- **TASK TO COMPLETE**: Output the data exactly, with every line intact.

(Stored entries)
•••
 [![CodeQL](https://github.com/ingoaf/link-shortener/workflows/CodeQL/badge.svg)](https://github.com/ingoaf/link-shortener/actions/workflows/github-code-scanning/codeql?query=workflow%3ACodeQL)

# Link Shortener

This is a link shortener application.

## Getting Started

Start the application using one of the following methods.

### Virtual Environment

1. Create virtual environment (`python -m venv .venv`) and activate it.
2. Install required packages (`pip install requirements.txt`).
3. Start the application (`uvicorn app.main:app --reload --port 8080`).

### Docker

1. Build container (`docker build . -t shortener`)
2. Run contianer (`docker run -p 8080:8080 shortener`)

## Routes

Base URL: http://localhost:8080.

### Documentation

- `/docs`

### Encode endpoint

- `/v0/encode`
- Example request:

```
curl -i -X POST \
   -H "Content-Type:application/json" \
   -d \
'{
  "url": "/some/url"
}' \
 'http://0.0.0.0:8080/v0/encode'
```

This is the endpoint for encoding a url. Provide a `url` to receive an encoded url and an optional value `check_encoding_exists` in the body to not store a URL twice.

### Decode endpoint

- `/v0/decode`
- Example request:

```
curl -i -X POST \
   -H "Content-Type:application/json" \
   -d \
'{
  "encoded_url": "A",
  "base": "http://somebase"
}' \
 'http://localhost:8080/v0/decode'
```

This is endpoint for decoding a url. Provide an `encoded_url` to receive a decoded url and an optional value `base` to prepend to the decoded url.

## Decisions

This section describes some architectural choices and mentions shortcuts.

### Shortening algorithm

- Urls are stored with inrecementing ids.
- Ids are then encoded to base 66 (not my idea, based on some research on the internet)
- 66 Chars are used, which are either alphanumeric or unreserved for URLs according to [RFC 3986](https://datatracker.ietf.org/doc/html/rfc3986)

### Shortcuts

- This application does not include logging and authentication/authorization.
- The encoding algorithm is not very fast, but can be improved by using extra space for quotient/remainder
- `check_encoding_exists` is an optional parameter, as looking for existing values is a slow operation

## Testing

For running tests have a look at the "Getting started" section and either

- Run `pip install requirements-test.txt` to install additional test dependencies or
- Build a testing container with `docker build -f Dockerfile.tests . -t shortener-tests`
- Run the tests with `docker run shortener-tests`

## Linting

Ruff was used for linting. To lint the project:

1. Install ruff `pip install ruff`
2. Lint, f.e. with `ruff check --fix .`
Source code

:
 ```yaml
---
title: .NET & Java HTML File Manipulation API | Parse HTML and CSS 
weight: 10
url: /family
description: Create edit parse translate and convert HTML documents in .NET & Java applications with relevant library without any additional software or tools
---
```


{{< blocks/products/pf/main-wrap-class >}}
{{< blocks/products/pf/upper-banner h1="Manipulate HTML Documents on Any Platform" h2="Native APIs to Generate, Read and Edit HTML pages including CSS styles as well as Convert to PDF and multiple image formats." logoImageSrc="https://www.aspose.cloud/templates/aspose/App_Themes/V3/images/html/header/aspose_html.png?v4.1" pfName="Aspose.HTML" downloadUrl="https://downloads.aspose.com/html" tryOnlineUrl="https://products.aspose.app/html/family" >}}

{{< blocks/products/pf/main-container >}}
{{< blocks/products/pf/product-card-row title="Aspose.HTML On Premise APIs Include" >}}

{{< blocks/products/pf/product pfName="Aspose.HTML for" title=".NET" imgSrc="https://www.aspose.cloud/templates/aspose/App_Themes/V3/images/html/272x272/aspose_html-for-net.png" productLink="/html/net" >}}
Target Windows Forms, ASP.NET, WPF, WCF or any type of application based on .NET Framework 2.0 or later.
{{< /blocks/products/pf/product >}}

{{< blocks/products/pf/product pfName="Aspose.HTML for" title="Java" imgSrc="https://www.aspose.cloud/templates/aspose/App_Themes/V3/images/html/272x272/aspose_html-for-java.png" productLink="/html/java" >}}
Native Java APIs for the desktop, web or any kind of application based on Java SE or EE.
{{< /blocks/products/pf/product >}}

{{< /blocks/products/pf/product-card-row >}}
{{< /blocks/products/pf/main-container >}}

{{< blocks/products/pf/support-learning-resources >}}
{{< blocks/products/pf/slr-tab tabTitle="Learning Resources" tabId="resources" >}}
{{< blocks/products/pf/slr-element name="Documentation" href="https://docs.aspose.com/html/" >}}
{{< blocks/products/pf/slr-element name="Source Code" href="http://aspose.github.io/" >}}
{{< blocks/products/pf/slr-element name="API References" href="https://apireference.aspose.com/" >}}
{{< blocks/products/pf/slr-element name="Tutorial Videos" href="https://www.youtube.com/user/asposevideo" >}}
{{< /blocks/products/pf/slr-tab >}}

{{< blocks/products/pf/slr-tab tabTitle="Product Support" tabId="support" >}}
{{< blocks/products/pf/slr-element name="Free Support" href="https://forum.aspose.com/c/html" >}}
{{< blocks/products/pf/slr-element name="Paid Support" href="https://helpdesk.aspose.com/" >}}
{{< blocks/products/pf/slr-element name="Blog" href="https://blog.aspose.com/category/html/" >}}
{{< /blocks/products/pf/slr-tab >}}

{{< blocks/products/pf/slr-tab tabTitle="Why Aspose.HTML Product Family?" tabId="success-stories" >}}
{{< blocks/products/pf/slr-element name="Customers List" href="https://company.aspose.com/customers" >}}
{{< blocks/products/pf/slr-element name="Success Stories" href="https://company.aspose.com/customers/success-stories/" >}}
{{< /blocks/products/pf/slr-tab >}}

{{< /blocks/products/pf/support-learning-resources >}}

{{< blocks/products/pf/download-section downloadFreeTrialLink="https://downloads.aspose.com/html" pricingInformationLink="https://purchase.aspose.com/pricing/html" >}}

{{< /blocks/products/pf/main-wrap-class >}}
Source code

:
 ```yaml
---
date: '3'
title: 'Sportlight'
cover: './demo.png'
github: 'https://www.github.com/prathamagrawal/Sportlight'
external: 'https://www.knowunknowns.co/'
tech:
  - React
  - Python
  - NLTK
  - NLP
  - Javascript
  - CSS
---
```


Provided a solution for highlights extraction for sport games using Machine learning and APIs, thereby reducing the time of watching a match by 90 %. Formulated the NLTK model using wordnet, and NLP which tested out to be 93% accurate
•••
- **ANSWER FOR THE TASK**:
 [![CodeQL](https://github.com/ingoaf/link-shortener/workflows/CodeQL/badge.svg)](https://github.com/ingoaf/link-shortener/actions/workflows/github-code-scanning/codeql?query=workflow%3ACodeQL)

# Link Shortener

This is a link shortener application.

## Getting Started

Start the application using one of the following methods.

### Virtual Environment

1. Create virtual environment (`python -m venv .venv`) and activate it.
2. Install required packages (`pip install requirements.txt`).
3. Start the application (`uvicorn app.main:app --reload --port 8080`).

### Docker

1. Build container (`docker build . -t shortener`)
2. Run contianer (`docker run -p 8080:8080 shortener`)

## Routes

Base URL: http://localhost:8080.

### Documentation

- `/docs`

### Encode endpoint

- `/v0/encode`
- Example request:

```
curl -i -X POST \
   -H "Content-Type:application/json" \
   -d \
'{
  "url": "/some/url"
}' \
 'http://0.0.0.0:8080/v0/encode'
```

This is the endpoint for encoding a url. Provide a `url` to receive an encoded url and an optional value `check_encoding_exists` in the body to not store a URL twice.

### Decode endpoint

- `/v0/decode`
- Example request:

```
curl -i -X POST \
   -H "Content-Type:application/json" \
   -d \
'{
  "encoded_url": "A",
  "base": "http://somebase"
}' \
 'http://localhost:8080/v0/decode'
```

This is endpoint for decoding a url. Provide an `encoded_url` to receive a decoded url and an optional value `base` to prepend to the decoded url.

## Decisions

This section describes some architectural choices and mentions shortcuts.

### Shortening algorithm

- Urls are stored with inrecementing ids.
- Ids are then encoded to base 66 (not my idea, based on some research on the internet)
- 66 Chars are used, which are either alphanumeric or unreserved for URLs according to [RFC 3986](https://datatracker.ietf.org/doc/html/rfc3986)

### Shortcuts

- This application does not include logging and authentication/authorization.
- The encoding algorithm is not very fast, but can be improved by using extra space for quotient/remainder
- `check_encoding_exists` is an optional parameter, as looking for existing values is a slow operation

## Testing

For running tests have a look at the "Getting started" section and either

- Run `pip install requirements-test.txt` to install additional test dependencies or
- Build a testing container with `docker build -f Dockerfile.tests . -t shortener-tests`
- Run the tests with `docker run shortener-tests`

## Linting

Ruff was used for linting. To lint the project:

1. Install ruff `pip install ruff`
2. Lint, f.e. with `ruff check --fix .`
Source code

:
 ```yaml
---
title: .NET & Java HTML File Manipulation API | Parse HTML and CSS 
weight: 10
url: /family
description: Create edit parse translate and convert HTML documents in .NET & Java applications with relevant library without any additional software or tools
---
```


{{< blocks/products/pf/main-wrap-class >}}
{{< blocks/products/pf/upper-banner h1="Manipulate HTML Documents on Any Platform" h2="Native APIs to Generate, Read and Edit HTML pages including CSS styles as well as Convert to PDF and multiple image formats." logoImageSrc="https://www.aspose.cloud/templates/aspose/App_Themes/V3/images/html/header/aspose_html.png?v4.1" pfName="Aspose.HTML" downloadUrl="https://downloads.aspose.com/html" tryOnlineUrl="https://products.aspose.app/html/family" >}}

{{< blocks/products/pf/main-container >}}
{{< blocks/products/pf/product-card-row title="Aspose.HTML On Premise APIs Include" >}}

{{< blocks/products/pf/product pfName="Aspose.HTML for" title=".NET" imgSrc="https://www.aspose.cloud/templates/aspose/App_Themes/V3/images/html/272x272/aspose_html-for-net.png" productLink="/html/net" >}}
Target Windows Forms, ASP.NET, WPF, WCF or any type of application based on .NET Framework 2.0 or later.
{{< /blocks/products/pf/product >}}

{{< blocks/products/pf/product pfName="Aspose.HTML for" title="Java" imgSrc="https://www.aspose.cloud/templates/aspose/App_Themes/V3/images/html/272x272/aspose_html-for-java.png" productLink="/html/java" >}}
Native Java APIs for the desktop, web or any kind of application based on Java SE or EE.
{{< /blocks/products/pf/product >}}

{{< /blocks/products/pf/product-card-row >}}
{{< /blocks/products/pf/main-container >}}

{{< blocks/products/pf/support-learning-resources >}}
{{< blocks/products/pf/slr-tab tabTitle="Learning Resources" tabId="resources" >}}
{{< blocks/products/pf/slr-element name="Documentation" href="https://docs.aspose.com/html/" >}}
{{< blocks/products/pf/slr-element name="Source Code" href="http://aspose.github.io/" >}}
{{< blocks/products/pf/slr-element name="API References" href="https://apireference.aspose.com/" >}}
{{< blocks/products/pf/slr-element name="Tutorial Videos" href="https://www.youtube.com/user/asposevideo" >}}
{{< /blocks/products/pf/slr-tab >}}

{{< blocks/products/pf/slr-tab tabTitle="Product Support" tabId="support" >}}
{{< blocks/products/pf/slr-element name="Free Support" href="https://forum.aspose.com/c/html" >}}
{{< blocks/products/pf/slr-element name="Paid Support" href="https://helpdesk.aspose.com/" >}}
{{< blocks/products/pf/slr-element name="Blog" href="https://blog.aspose.com/category/html/" >}}
{{< /blocks/products/pf/slr-tab >}}

{{< blocks/products/pf/slr-tab tabTitle="Why Aspose.HTML Product Family?" tabId="success-stories" >}}
{{< blocks/products/pf/slr-element name="Customers List" href="https://company.aspose.com/customers" >}}
{{< blocks/products/pf/slr-element name="Success Stories" href="https://company.aspose.com/customers/success-stories/" >}}
{{< /blocks/products/pf/slr-tab >}}

{{< /blocks/products/pf/support-learning-resources >}}

{{< blocks/products/pf/download-section downloadFreeTrialLink="https://downloads.aspose.com/html" pricingInformationLink="https://purchase.aspose.com/pricing/html" >}}

{{< /blocks/products/pf/main-wrap-class >}}
Source code

:
 ```yaml
---
date: '3'
title: 'Sportlight'
cover: './demo.png'
github: 'https://www.github.com/prathamagrawal/Sportlight'
external: 'https://www.knowunknowns.co/'
tech:
  - React
  - Python
  - NLTK
  - NLP
  - Javascript
  - CSS
---
```


Provided a solution for highlights extraction for sport games using Machine learning and APIs, thereby reducing the time of watching a match by 90 %. Formulated the NLTK model using wordnet, and NLP which tested out to be 93% accurate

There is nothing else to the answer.